Henryk GOTLIB, (1890-1966) Modern British
 
01737 353 605

Henryk GOTLIB, (1890-1966)

The Rider, 1939

Medium

Oil on Canvas
Size
24x20in (61x50.8cm)
Price
£15,000
Provenance
Roland, Browse & Delbanco

Reclining Figure, 1960

Medium

Oil on Canvas
Size
91.5cm x 71cm
Price
£20,000
Provenance
Crane Kalman Gallery, London Bradford Art Gallery The National Museum of Warsaw, January-February 1980 No. 51


About the Artist

Henryk GOTLIB (1890-1966)

Painter, printmaker, sculptor and writer, born in Cracow, Poland.

Studied at the Academy of Fine Art, Cracow, later in Munich, Amsterdam and Paris. Had first one-man show in Warsaw in 1918, a year later returning to Cracow, where he became leader of advanced Formist movement.

Early in the 1920s Gotlib had shows in Berlin and Amsterdam, then during the rest of the decade he lived mainly in France. Early in the 1930s he travelled extensively in Europe but exhibited in Poland and took part in Polish shows overseas.

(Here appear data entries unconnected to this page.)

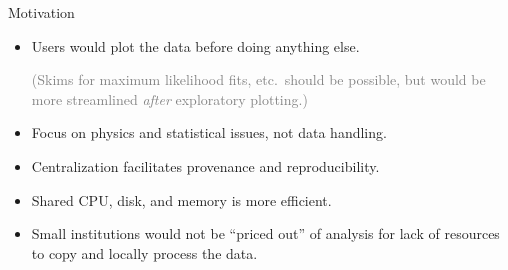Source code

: \documentclass{beamer}
\begin{document}
\begin{frame}{Motivation}
\large
\vspace{0.5 cm}
\begin{itemize}\setlength{\itemsep}{0.5 cm}
\item Users would plot the data before doing anything else.

\vspace{0.2 cm}
\textcolor{gray}{\normalsize (Skims for maximum likelihood fits, etc.\ should be possible, but would be more streamlined {\it after} exploratory plotting.)}

\vspace{-0.2 cm}
\item Focus on physics and statistical issues, not data handling.
\item Centralization facilitates provenance and reproducibility.
\item Shared CPU, disk, and memory is more efficient.
\item Small institutions would not be ``priced out'' of analysis for lack of resources to copy and locally process the data.
\end{itemize}
\end{frame}
\end{document}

In 1934 returned to Cracow where he continued to write, then to broadcast on art. Having travelled to Cornwall just before World War II, he decided to remain in England where he began to exhibit, notably one-man shows with Roland, Browse and Delbanco in the 1940s. Later solo shows were held with O’Hana and Crane Kalman.

The Arts Council acquired The Boat in 1961, the Gulbenkian Foundation two pictures in 1962. Gotlib’s book, in English, ‘Polish Painting’ appeared in 1942, and ‘The Travels of a Painter’, earlier commissioned by a Polish publisher, in 1947. Gotlib’s early work was much influenced by Bonnard, tinged with Kandinsky’s mysticism.

An exhibition was held at the Scottish National Gallery of Modern Art, 1970, with tour; another at Morley Gallery, 1971; Boundary Gallery, 1988; and Connaught Brown, 1996. Lived in South Godstone, Surrey.